*DATA SHOWN*:

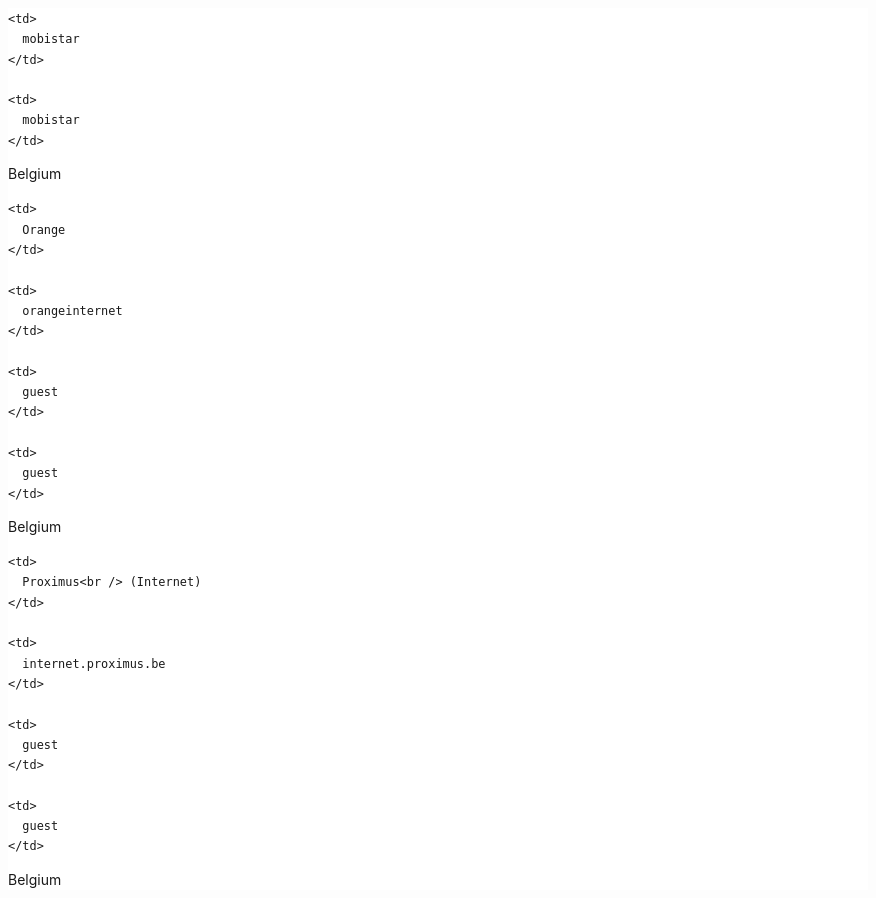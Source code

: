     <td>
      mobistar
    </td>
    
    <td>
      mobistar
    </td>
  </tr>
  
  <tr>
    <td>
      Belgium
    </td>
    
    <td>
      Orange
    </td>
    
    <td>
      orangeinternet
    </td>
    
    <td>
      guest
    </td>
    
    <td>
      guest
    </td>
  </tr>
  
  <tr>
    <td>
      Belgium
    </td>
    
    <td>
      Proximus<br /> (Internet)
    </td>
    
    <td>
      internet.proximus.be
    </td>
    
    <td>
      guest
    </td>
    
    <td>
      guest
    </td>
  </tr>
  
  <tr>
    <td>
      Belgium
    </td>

*WORK REQUIRED*: The records above must be retyped exactly. Please omit the pictures.

*RESPONSE BELOW*:
Source code

:     <td>
      mobistar
    </td>
    
    <td>
      mobistar
    </td>
  </tr>
  
  <tr>
    <td>
      Belgium
    </td>
    
    <td>
      Orange
    </td>
    
    <td>
      orangeinternet
    </td>
    
    <td>
      guest
    </td>
    
    <td>
      guest
    </td>
  </tr>
  
  <tr>
    <td>
      Belgium
    </td>
    
    <td>
      Proximus<br /> (Internet)
    </td>
    
    <td>
      internet.proximus.be
    </td>
    
    <td>
      guest
    </td>
    
    <td>
      guest
    </td>
  </tr>
  
  <tr>
    <td>
      Belgium
    </td>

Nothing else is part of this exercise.